Your assignment |
What is needed is a single figure: how many lines of the records below contain the word "apim".

Supplied records |
*** Block opens ***

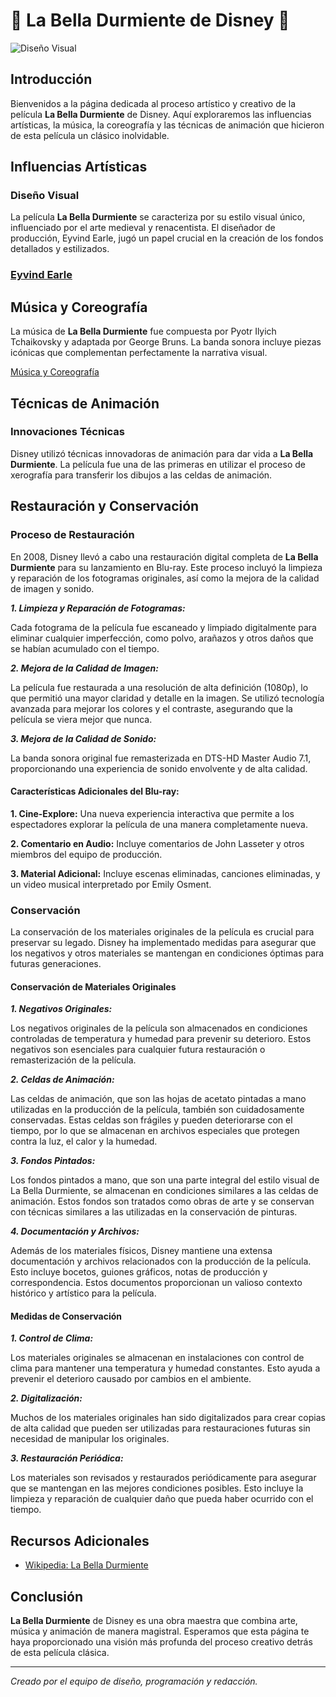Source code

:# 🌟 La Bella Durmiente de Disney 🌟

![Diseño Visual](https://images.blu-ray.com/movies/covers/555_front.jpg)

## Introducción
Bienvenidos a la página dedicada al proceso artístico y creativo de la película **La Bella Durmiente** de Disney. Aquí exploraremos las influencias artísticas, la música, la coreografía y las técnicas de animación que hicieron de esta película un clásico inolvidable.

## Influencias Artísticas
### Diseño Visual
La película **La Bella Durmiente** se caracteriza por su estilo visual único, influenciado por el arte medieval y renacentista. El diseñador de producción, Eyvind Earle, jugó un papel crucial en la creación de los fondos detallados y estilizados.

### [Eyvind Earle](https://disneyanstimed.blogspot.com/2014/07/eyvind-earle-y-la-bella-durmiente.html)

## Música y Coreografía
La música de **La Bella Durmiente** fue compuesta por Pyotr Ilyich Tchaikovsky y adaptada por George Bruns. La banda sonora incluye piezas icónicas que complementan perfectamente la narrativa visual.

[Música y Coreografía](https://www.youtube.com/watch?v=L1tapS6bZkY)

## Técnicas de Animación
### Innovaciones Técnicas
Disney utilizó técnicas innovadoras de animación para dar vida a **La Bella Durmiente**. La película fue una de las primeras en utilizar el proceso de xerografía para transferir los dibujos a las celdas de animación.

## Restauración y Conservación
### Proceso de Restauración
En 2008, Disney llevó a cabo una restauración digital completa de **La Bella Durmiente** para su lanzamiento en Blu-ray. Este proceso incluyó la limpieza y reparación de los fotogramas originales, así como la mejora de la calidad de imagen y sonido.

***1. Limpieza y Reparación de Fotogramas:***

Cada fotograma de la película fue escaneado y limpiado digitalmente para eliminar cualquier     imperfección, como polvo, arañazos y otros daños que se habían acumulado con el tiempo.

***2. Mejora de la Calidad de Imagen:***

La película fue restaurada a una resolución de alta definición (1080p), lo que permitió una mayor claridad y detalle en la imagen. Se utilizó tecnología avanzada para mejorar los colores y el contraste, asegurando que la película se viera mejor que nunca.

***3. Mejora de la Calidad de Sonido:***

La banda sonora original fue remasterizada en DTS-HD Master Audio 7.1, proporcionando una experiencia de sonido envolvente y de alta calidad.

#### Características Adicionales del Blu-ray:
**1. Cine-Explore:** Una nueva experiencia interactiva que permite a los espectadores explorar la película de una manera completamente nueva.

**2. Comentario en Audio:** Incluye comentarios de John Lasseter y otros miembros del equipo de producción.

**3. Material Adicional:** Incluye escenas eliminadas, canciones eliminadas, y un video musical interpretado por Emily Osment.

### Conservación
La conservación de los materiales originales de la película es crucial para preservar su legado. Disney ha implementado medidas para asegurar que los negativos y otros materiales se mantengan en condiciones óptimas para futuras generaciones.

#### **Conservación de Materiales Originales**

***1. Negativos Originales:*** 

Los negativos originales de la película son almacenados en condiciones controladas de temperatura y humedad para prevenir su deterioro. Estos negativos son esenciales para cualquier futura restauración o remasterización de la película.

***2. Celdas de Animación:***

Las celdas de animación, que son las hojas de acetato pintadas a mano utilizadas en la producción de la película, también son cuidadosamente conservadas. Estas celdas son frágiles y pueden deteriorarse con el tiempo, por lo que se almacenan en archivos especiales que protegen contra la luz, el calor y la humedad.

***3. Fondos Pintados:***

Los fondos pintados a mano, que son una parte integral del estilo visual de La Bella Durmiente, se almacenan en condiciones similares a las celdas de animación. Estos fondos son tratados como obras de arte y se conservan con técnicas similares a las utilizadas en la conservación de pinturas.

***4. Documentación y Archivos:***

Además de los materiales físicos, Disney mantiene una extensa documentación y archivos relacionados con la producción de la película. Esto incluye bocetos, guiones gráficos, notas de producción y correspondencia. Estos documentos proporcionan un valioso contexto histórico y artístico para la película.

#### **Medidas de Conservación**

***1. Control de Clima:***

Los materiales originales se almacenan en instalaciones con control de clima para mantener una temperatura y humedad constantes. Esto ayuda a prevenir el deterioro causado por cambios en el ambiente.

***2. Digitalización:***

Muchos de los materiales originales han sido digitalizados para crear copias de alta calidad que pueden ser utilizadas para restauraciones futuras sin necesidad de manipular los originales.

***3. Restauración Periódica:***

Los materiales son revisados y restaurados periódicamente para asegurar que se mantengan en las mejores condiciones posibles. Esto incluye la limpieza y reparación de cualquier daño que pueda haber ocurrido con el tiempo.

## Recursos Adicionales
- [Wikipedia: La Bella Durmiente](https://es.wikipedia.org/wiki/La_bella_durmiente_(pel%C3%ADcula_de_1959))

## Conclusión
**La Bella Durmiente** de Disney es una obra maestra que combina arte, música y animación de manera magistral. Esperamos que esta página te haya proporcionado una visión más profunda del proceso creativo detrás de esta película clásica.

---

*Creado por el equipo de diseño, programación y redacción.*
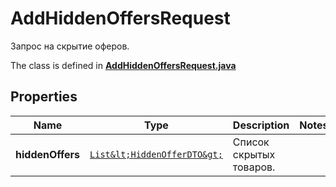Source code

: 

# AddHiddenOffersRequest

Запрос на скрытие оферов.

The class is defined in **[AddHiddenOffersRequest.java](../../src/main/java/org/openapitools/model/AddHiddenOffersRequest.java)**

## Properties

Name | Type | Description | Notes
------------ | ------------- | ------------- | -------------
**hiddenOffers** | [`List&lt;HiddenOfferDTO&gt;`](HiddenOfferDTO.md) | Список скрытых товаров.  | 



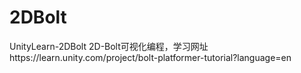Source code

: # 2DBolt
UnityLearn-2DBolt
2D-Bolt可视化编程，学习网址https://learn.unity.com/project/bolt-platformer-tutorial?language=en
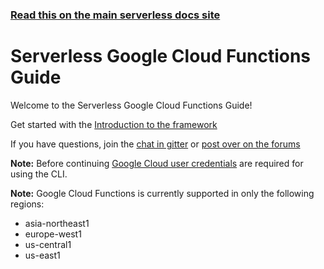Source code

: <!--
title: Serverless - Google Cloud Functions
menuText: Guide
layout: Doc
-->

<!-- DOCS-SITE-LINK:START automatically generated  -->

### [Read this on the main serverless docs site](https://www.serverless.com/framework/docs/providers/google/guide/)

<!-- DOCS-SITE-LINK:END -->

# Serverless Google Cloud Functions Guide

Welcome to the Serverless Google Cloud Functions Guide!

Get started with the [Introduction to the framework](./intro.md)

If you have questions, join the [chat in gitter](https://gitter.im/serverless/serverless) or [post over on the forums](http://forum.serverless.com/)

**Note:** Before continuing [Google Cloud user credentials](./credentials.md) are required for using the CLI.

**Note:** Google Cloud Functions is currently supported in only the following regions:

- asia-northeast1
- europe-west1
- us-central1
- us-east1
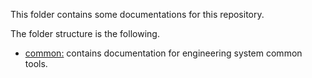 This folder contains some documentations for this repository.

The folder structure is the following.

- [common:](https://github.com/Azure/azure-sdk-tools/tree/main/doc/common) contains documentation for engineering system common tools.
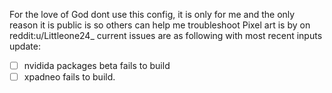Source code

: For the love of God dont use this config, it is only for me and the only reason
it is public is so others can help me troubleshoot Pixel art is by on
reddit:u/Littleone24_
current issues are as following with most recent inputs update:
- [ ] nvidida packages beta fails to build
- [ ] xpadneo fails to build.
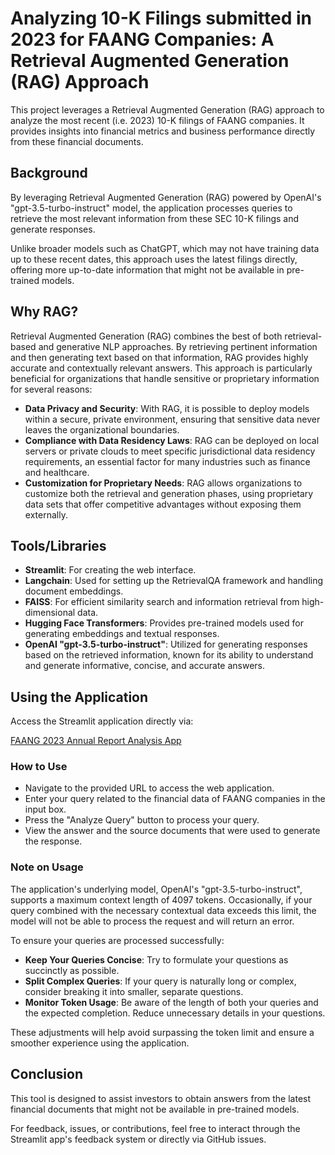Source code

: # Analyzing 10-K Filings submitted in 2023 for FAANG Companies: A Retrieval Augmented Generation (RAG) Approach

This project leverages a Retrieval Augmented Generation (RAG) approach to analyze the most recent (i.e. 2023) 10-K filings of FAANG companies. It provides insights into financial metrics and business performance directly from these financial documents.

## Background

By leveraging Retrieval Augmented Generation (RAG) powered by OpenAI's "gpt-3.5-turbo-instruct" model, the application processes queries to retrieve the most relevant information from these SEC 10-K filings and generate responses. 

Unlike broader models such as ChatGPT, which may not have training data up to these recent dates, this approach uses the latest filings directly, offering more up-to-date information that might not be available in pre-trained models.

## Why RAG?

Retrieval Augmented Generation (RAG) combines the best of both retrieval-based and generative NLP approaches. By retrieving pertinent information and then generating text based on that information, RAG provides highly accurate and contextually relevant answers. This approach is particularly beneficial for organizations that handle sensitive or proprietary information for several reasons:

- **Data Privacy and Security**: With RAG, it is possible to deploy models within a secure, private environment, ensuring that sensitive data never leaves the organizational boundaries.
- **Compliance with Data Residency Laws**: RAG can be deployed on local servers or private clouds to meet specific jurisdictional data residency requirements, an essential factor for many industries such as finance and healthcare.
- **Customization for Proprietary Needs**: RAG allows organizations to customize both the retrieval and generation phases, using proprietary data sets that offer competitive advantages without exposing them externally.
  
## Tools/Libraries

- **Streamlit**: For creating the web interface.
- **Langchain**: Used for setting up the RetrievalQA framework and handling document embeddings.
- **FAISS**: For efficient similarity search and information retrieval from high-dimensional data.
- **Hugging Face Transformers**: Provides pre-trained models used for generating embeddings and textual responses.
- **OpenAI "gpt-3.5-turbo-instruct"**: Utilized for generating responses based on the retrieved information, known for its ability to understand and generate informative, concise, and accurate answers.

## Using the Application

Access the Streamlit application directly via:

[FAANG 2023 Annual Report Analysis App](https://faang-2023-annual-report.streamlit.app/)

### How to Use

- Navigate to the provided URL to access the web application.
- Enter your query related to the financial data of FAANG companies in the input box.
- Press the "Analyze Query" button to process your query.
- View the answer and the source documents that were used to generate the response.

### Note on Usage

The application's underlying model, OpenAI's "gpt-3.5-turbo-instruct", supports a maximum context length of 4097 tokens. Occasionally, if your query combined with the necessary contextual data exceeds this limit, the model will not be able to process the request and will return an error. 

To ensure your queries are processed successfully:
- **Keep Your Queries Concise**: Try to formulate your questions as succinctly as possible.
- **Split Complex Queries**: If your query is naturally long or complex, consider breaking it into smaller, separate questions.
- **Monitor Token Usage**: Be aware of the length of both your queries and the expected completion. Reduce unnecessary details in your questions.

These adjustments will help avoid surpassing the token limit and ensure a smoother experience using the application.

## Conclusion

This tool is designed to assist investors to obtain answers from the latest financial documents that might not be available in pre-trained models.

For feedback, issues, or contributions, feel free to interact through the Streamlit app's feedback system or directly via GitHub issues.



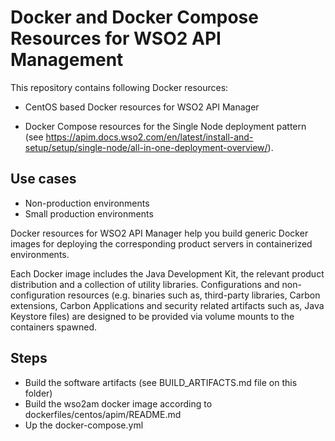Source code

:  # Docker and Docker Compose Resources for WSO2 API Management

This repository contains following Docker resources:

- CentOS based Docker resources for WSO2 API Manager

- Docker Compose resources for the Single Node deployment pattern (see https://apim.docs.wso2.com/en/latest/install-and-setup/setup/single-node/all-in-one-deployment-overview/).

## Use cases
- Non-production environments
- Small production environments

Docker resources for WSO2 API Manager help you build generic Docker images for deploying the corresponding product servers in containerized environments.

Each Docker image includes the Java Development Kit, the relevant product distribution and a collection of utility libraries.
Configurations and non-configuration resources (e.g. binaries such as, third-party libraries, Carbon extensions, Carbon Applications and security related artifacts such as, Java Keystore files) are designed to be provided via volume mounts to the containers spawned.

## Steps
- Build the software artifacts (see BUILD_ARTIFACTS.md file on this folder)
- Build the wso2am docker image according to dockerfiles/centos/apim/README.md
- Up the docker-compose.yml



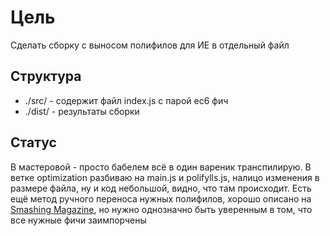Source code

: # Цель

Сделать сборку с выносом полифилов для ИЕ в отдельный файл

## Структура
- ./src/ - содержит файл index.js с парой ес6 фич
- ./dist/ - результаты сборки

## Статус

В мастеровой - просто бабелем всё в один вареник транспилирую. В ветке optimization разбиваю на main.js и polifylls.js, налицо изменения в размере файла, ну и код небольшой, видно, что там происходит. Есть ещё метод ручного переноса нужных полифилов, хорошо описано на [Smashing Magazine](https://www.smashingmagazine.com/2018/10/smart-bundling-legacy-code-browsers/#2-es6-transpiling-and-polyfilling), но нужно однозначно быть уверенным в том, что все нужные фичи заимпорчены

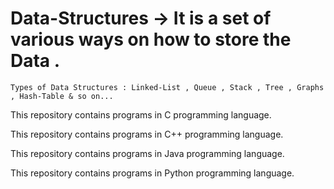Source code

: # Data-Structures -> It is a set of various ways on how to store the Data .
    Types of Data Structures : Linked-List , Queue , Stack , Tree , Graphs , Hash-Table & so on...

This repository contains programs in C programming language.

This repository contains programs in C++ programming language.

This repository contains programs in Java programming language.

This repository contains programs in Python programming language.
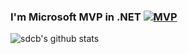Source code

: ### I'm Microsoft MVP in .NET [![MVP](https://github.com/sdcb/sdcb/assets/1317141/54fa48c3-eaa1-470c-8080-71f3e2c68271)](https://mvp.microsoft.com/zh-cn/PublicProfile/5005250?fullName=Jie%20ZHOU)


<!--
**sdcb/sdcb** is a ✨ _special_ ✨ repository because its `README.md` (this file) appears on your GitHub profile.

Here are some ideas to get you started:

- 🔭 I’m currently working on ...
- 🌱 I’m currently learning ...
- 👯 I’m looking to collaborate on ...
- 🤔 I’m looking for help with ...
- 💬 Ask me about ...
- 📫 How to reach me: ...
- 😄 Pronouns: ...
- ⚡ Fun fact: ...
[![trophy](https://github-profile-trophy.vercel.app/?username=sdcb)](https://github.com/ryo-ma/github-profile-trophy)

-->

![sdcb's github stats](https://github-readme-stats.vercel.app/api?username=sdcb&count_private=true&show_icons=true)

*** Block closes ***

Solution |
2